Saved data entries

##############################

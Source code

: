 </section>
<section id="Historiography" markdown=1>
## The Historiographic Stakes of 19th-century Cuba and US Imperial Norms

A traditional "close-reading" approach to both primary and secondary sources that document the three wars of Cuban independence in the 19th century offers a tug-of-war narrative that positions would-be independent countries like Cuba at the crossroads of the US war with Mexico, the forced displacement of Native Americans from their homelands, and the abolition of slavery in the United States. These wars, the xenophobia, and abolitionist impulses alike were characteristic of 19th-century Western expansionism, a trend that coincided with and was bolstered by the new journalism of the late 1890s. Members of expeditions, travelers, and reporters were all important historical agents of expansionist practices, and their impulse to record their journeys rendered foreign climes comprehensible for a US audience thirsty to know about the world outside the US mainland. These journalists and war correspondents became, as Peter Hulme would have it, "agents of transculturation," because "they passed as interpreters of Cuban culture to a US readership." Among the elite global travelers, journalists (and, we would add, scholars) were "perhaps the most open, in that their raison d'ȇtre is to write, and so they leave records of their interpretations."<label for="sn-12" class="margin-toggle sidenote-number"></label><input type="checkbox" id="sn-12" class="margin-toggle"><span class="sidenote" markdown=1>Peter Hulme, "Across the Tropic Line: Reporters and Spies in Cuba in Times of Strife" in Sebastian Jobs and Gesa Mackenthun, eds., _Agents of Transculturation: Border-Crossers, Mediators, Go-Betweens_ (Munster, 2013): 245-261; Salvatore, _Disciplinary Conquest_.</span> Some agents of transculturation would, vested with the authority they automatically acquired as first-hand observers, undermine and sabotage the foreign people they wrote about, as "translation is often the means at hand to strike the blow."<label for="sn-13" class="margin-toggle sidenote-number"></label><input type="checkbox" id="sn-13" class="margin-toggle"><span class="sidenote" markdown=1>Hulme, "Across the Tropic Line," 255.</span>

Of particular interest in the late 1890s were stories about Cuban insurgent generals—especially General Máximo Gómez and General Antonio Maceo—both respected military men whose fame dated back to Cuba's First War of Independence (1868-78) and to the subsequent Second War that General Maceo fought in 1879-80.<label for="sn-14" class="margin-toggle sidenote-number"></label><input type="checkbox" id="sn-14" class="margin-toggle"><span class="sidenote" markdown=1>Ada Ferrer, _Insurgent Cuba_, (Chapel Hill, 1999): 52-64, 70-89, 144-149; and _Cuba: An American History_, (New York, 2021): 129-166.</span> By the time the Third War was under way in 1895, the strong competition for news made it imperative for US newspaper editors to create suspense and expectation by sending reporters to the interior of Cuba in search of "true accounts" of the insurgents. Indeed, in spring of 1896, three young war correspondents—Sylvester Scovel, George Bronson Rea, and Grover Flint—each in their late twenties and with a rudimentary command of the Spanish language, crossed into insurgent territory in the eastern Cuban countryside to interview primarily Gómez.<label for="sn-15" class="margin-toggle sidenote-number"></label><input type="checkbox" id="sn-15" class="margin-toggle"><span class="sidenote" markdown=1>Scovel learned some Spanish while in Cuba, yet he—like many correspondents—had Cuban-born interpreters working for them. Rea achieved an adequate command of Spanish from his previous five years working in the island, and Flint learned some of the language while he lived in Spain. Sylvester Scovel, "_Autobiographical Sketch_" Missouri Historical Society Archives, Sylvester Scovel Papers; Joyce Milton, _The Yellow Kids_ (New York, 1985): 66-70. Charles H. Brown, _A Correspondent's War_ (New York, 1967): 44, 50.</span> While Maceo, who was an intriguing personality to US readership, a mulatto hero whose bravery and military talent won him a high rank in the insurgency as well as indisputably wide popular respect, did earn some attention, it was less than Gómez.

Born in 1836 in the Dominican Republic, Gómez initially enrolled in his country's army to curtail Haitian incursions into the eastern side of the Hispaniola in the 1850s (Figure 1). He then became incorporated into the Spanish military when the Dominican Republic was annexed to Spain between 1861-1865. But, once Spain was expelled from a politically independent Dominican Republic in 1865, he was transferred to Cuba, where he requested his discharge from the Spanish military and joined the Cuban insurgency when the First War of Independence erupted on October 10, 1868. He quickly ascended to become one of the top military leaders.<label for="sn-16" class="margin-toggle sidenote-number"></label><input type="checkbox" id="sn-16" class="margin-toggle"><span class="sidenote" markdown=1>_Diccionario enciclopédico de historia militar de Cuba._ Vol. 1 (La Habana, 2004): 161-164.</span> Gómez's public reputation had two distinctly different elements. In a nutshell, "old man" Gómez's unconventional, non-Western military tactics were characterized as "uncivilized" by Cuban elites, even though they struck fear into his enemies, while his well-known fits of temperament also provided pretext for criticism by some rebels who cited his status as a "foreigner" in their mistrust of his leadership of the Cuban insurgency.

##############################

PROBLEM REQUIREMENTS = Transcribe only the lines from the beginning of the entries to the line with "## The Historiographic", inclusive, exactly as written.

SOLUTION FOR THIS PROBLEM =
Source code

: </section>
<section id="Historiography" markdown=1>
## The Historiographic Stakes of 19th-century Cuba and US Imperial Norms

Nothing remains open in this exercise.